Task directions: Copy out each line of the data that holds the word "includegraphics".

===== Records =====

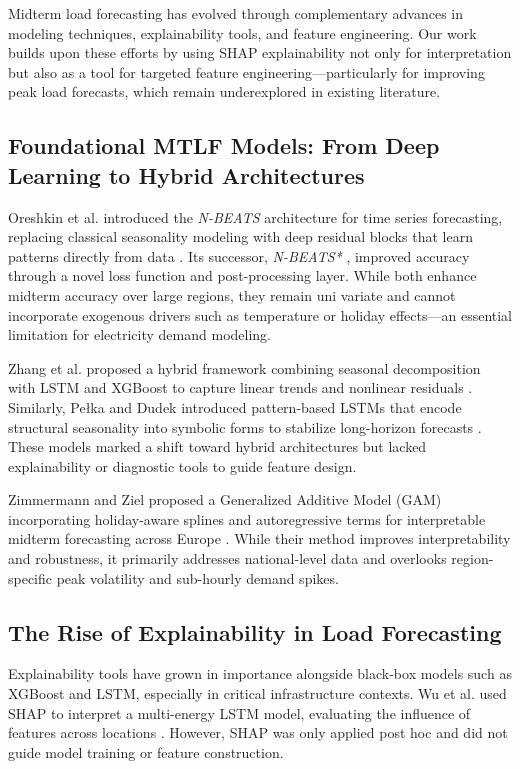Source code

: \documentclass{ifacconf}
\begin{document}
Midterm load forecasting has evolved through complementary advances in modeling techniques, explainability tools, and feature engineering. Our work builds upon these efforts by using SHAP explainability not only for interpretation but also as a tool for targeted feature engineering—particularly for improving peak load forecasts, which remain underexplored in existing literature.

\subsection{Foundational MTLF Models: From Deep Learning to Hybrid Architectures}

Oreshkin et al. introduced the \textit{N-BEATS} architecture for time series forecasting, replacing classical seasonality modeling with deep residual blocks that learn patterns directly from data \cite{Oreshkin2020NBEATSNN}. Its successor, \textit{N-BEATS*} \cite{Kasprzyk2024EnhancedNF}, improved accuracy through a novel loss function and post-processing layer. While both enhance midterm accuracy over large regions, they remain uni variate and cannot incorporate exogenous drivers such as temperature or holiday effects—an essential limitation for electricity demand modeling.

Zhang et al. proposed a hybrid framework combining seasonal decomposition with LSTM and XGBoost to capture linear trends and nonlinear residuals \cite{Kasprzyk2024EnhancedNF}. Similarly, Pełka and Dudek introduced pattern-based LSTMs that encode structural seasonality into symbolic forms to stabilize long-horizon forecasts \cite{Peka2020PatternbasedLS}. These models marked a shift toward hybrid architectures but lacked explainability or diagnostic tools to guide feature design.

Zimmermann and Ziel proposed a Generalized Additive Model (GAM) incorporating holiday-aware splines and autoregressive terms for interpretable midterm forecasting across Europe \cite{Zimmermann2024EfficientMF}. While their method improves interpretability and robustness, it primarily addresses national-level data and overlooks region-specific peak volatility and sub-hourly demand spikes.

\subsection{The Rise of Explainability in Load Forecasting}

Explainability tools have grown in importance alongside black-box models such as XGBoost and LSTM, especially in critical infrastructure contexts. Wu et al. used SHAP to interpret a multi-energy LSTM model, evaluating the influence of features across locations \cite{Wu2022AnEF}. However, SHAP was only applied post hoc and did not guide model training or feature construction.
\end{document}
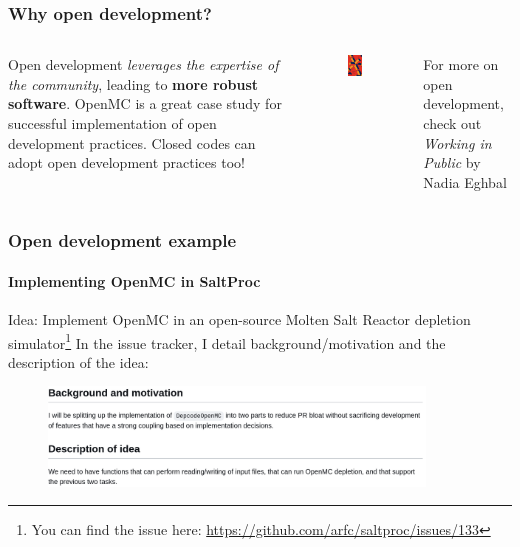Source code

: \begin{frame}
  \frametitle{Why open development?} 
  \begin{columns}

      \column[t]{5cm}
      Open development {\it leverages the expertise of the community}, leading to {\bf more robust software}.
      \newline
      \newline
      OpenMC is a great case study for successful implementation of open development practices.
      \newline
      \newline
      Closed codes can adopt open development practices too!

      \column[t]{5cm}
      \begin{figure}[htpb]
          \centering
          \includegraphics[width=2cm]{images/working-in-public.png}
      \end{figure}
      For more on open development, check out {\it Working in Public} by Nadia Eghbal \cite{eghbal_working_2020}

      
  \end{columns}
\end{frame}

\begin{frame}[fragile]
    \frametitle{Open development example}
    \framesubtitle{Implementing OpenMC in SaltProc}

    Idea: Implement OpenMC in an open-source Molten Salt Reactor depletion simulator\footnote{You can find the issue here: \url{https://github.com/arfc/saltproc/issues/133}} 
    \newline
    \newline
    In the issue tracker, I detail background/motivation and the description of the idea:


    \vspace{0.5cm}
    \begin{figure}[htpb]
        \centering
        \includegraphics[width=10cm]{images/open-dev-ex1.png}
    \end{figure}

    
\end{frame}

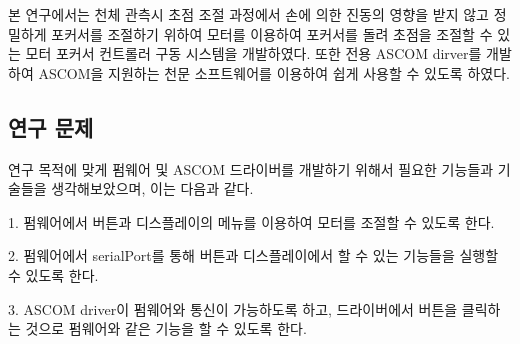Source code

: 본 연구에서는 천체 관측시 초점 조절 과정에서 손에 의한 진동의 영향을 받지 않고 정밀하게 포커서를 조절하기 위하여 모터를 이용하여 포커서를 돌려 초점을 조절할 수 있는 모터 포커서 컨트롤러 구동 시스템을 개발하였다. 또한 전용 ASCOM dirver를 개발하여 ASCOM을 지원하는 천문 소프트웨어를 이용하여 쉽게 사용할 수 있도록 하였다. 


\subsection{연구 문제}

연구 목적에 맞게 펌웨어 및 ASCOM 드라이버를 개발하기 위해서 필요한 기능들과 기술들을 생각해보았으며, 이는 다음과 같다.

1. 펌웨어에서 버튼과 디스플레이의 메뉴를 이용하여 모터를 조절할 수 있도록 한다.

2. 펌웨어에서 serialPort를 통해 버튼과 디스플레이에서 할 수 있는 기능들을 실행할 수 있도록 한다.

3. ASCOM driver이 펌웨어와 통신이 가능하도록 하고, 드라이버에서 버튼을 클릭하는 것으로 펌웨어와 같은 기능을 할 수 있도록 한다.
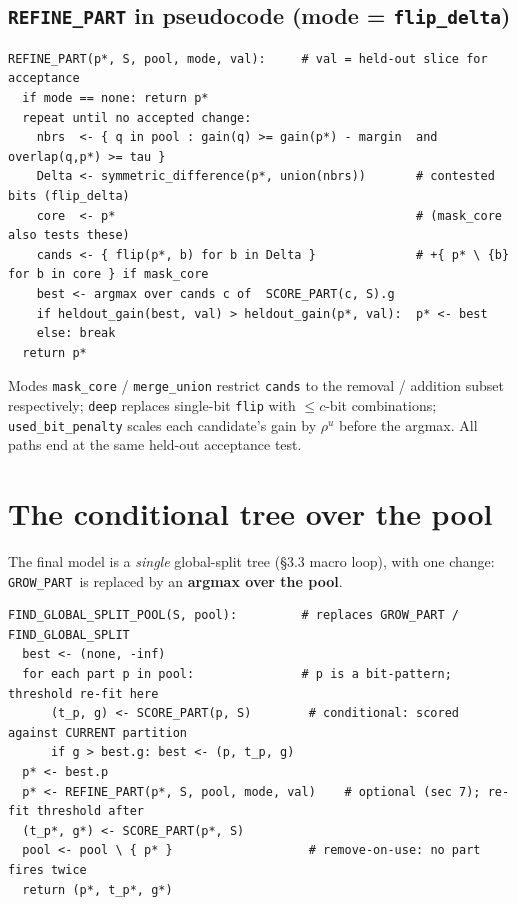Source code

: \documentclass[11pt]{article}
\newcommand{\code}[1]{\texttt{#1}}
\newcommand{\refine}{\code{REFINE\_PART}}
\newcommand{\grow}{\code{GROW\_PART}}
\begin{document}
\subsection{\texorpdfstring{\refine}{REFINE\_PART} in pseudocode (mode = \code{flip\_delta})}
\begin{lstlisting}
REFINE_PART(p*, S, pool, mode, val):     # val = held-out slice for acceptance
  if mode == none: return p*
  repeat until no accepted change:
    nbrs  <- { q in pool : gain(q) >= gain(p*) - margin  and  overlap(q,p*) >= tau }
    Delta <- symmetric_difference(p*, union(nbrs))       # contested bits (flip_delta)
    core  <- p*                                          # (mask_core also tests these)
    cands <- { flip(p*, b) for b in Delta }              # +{ p* \ {b} for b in core } if mask_core
    best <- argmax over cands c of  SCORE_PART(c, S).g
    if heldout_gain(best, val) > heldout_gain(p*, val):  p* <- best
    else: break
  return p*
\end{lstlisting}
Modes \code{mask\_core} / \code{merge\_union} restrict \code{cands} to the removal / addition subset respectively; \code{deep} replaces single-bit \code{flip} with $\le c$-bit combinations; \code{used\_bit\_penalty} scales each candidate's gain by $\rho^{u}$ before the argmax. All paths end at the same held-out acceptance test.


\section{The conditional tree over the pool}


The final model is a \emph{single} global-split tree (\S3.3 macro loop), with one change: \grow\ is replaced by an \textbf{argmax over the pool}.

\begin{lstlisting}
FIND_GLOBAL_SPLIT_POOL(S, pool):         # replaces GROW_PART / FIND_GLOBAL_SPLIT
  best <- (none, -inf)
  for each part p in pool:               # p is a bit-pattern; threshold re-fit here
      (t_p, g) <- SCORE_PART(p, S)        # conditional: scored against CURRENT partition
      if g > best.g: best <- (p, t_p, g)
  p* <- best.p
  p* <- REFINE_PART(p*, S, pool, mode, val)    # optional (sec 7); re-fit threshold after
  (t_p*, g*) <- SCORE_PART(p*, S)
  pool <- pool \ { p* }                   # remove-on-use: no part fires twice
  return (p*, t_p*, g*)
\end{lstlisting}
\end{document}

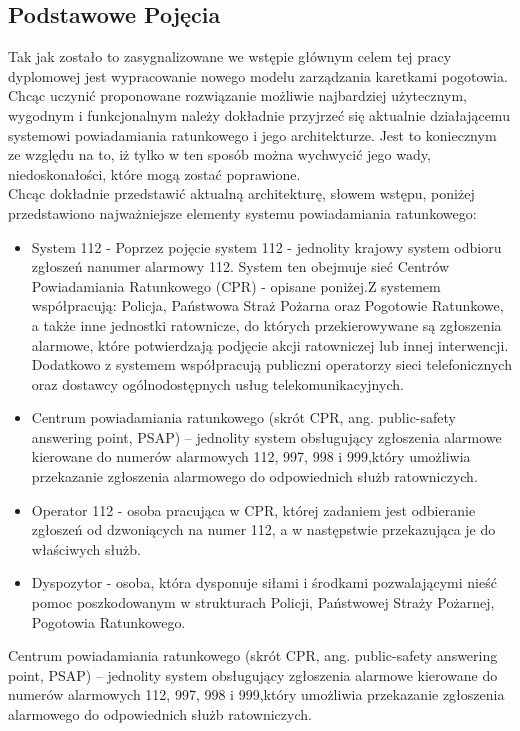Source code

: \documentclass[12pt]{article} %
\begin{document}
\subsection{Podstawowe Pojęcia}
Tak jak zostało to zasygnalizowane we wstępie głównym celem tej pracy dyplomowej jest wypracowanie nowego modelu zarządzania karetkami pogotowia. Chcąc uczynić proponowane rozwiązanie możliwie najbardziej użytecznym, wygodnym i funkcjonalnym należy dokładnie przyjrzeć się aktualnie działającemu systemowi powiadamiania ratunkowego i jego architekturze. Jest to koniecznym ze względu na to, iż tylko w ten sposób można wychwycić jego wady, niedoskonałości, które mogą zostać poprawione.\\
Chcąc dokładnie przedstawić aktualną architekturę, słowem wstępu, poniżej przedstawiono najważniejsze elementy systemu powiadamiania ratunkowego:
\begin{itemize}
\item 
System 112 - 
Poprzez pojęcie system 112 - jednolity krajowy system odbioru zgłoszeń nanumer alarmowy 112. System ten obejmuje sieć Centrów Powiadamiania Ratunkowego (CPR) - opisane poniżej.Z systemem
współpracują: Policja, Państwowa Straż Pożarna oraz Pogotowie Ratunkowe, a także inne jednostki ratownicze, do których przekierowywane są zgłoszenia alarmowe, które potwierdzają podjęcie akcji ratowniczej lub innej interwencji. Dodatkowo z systemem współpracują publiczni operatorzy sieci telefonicznych oraz
dostawcy ogólnodostępnych usług telekomunikacyjnych.
\item 
Centrum powiadamiania ratunkowego (skrót CPR, ang. public-safety answering point, PSAP) – jednolity system obsługujący zgłoszenia alarmowe kierowane do numerów alarmowych 112, 997, 998 i 999,który  umożliwia przekazanie zgłoszenia alarmowego do odpowiednich służb ratowniczych. 

\item 
Operator 112 - osoba pracująca w CPR, której zadaniem jest odbieranie zgłoszeń od dzwoniących na numer 112, a w następstwie przekazująca je do właściwych służb.
\item 
Dyspozytor - osoba, która dysponuje siłami i środkami pozwalającymi nieść pomoc poszkodowanym w strukturach Policji, Państwowej Straży Pożarnej, Pogotowia Ratunkowego.


\end{itemize}
Centrum powiadamiania ratunkowego (skrót CPR, ang. public-safety answering point, PSAP) – jednolity system obsługujący zgłoszenia alarmowe kierowane do numerów alarmowych 112, 997, 998 i 999,który  umożliwia przekazanie zgłoszenia alarmowego do odpowiednich służb ratowniczych. 
\end{document}
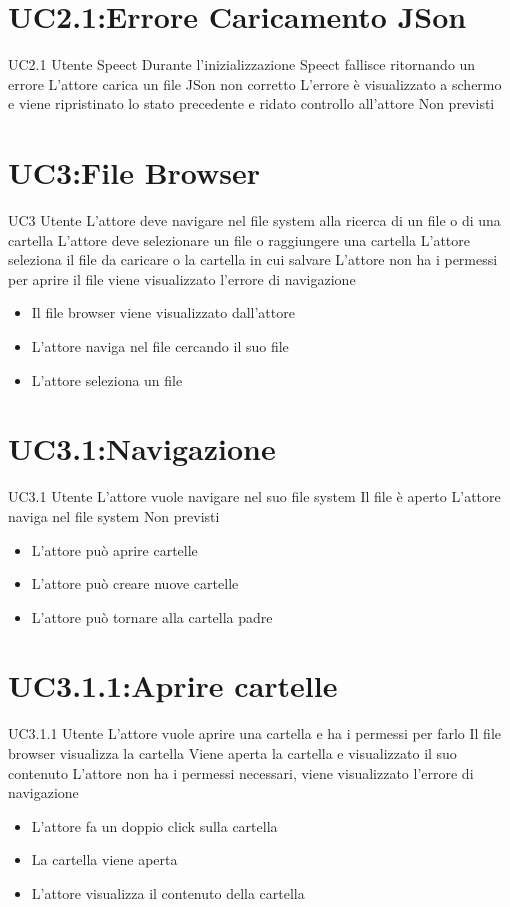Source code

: \documentclass[../AnalisideiRequisiti.tex]{subfiles}
\begin{document}
	\section{UC2.1:Errore Caricamento JSon}
	\UserCase
	{UC2.1}
	{Utente}
	{Speect}
	{Durante l'inizializzazione Speect fallisce ritornando un errore }
	{L'attore carica un file JSon non corretto}
	{L'errore è visualizzato a schermo e viene ripristinato lo stato precedente e ridato controllo all'attore}
	{Non previsti}
	{}

	
	\section{UC3:File Browser}
	\UserCase
	{UC3}
	{Utente}
	{}
	{L'attore deve navigare nel file system alla ricerca di un file o di una cartella}
	{L'attore deve selezionare un file o raggiungere una cartella}
	{L'attore seleziona il file da caricare o la cartella in cui salvare}
	{L'attore non ha i permessi per aprire il file viene visualizzato l'errore di navigazione }
	{
		\begin{itemize}
			\item{} Il file browser viene visualizzato dall'attore
			\item{} L'attore naviga nel file  cercando il suo file 
			\item{} L'attore seleziona un file 
		\end{itemize}
	}
	\section{UC3.1:Navigazione}
	\UserCase
	{UC3.1}
	{Utente}
	{}
	{L'attore vuole navigare nel suo file system}
	{Il file  è aperto}
	{L'attore naviga nel file system}
	{Non previsti}
	{
		\begin{itemize}
			\item{} L'attore può aprire cartelle 
			\item{} L'attore può creare nuove cartelle 
			\item{} L'attore può tornare alla cartella padre 
		\end{itemize}
	}	
	\section{UC3.1.1:Aprire cartelle}
	\UserCase
	{UC3.1.1}
	{Utente}
	{}
	{L'attore vuole aprire una cartella e ha i permessi per farlo}
	{Il file browser visualizza la cartella}
	{Viene aperta la cartella e visualizzato il suo contenuto}
	{L'attore non ha i permessi necessari, viene visualizzato l'errore di navigazione }
	{
		\begin{itemize}
			\item{} L'attore fa un doppio click sulla cartella
			\item{} La cartella viene aperta
			\item{} L'attore visualizza il contenuto della cartella
		\end{itemize}
	}
\end{document}
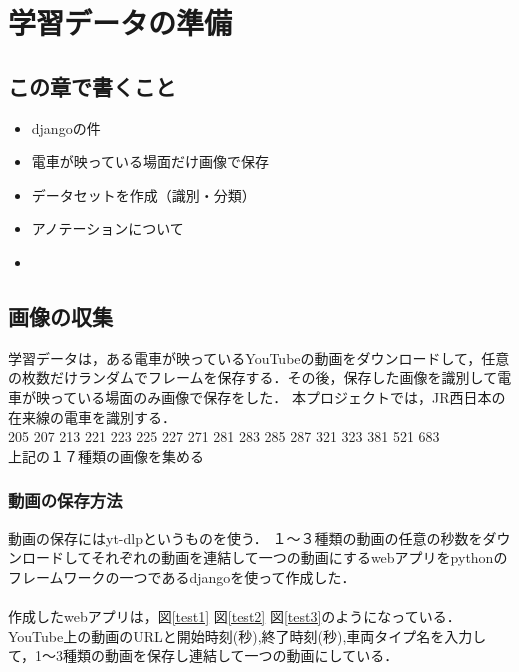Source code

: 

\chapter{学習データの準備}\label{genri}
\section{この章で書くこと}
\begin{itemize}
	\item djangoの件
	\item 電車が映っている場面だけ画像で保存
	\item データセットを作成（識別・分類）
	\item アノテーションについて
	\item 
\end{itemize}

\section{画像の収集}
学習データは，ある電車が映っているYouTubeの動画をダウンロードして，任意の枚数だけランダムでフレームを保存する．その後，保存した画像を識別して電車が映っている場面のみ画像で保存をした．
本プロジェクトでは，JR西日本の在来線の電車を識別する．\\
205  207  213  221  223  225  227  271  281  283  285  287  321  323  381  521  683 \\
上記の１７種類の画像を集める
\subsection{動画の保存方法}
動画の保存にはyt-dlpというものを使う．
１〜３種類の動画の任意の秒数をダウンロードしてそれぞれの動画を連結して一つの動画にするwebアプリをpythonのフレームワークの一つであるdjangoを使って作成した．\\
	\\
	作成したwebアプリは，図\ref{test1} 図\ref{test2}  図\ref{test3}のようになっている．
	YouTube上の動画のURLと開始時刻(秒),終了時刻(秒),車両タイプ名を入力して，1〜3種類の動画を保存し連結して一つの動画にしている．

=====

Response area:
          \includegraphics[width=2cm]{images/working-in-public.png}
        \includegraphics[width=10cm]{images/open-dev-ex1.png}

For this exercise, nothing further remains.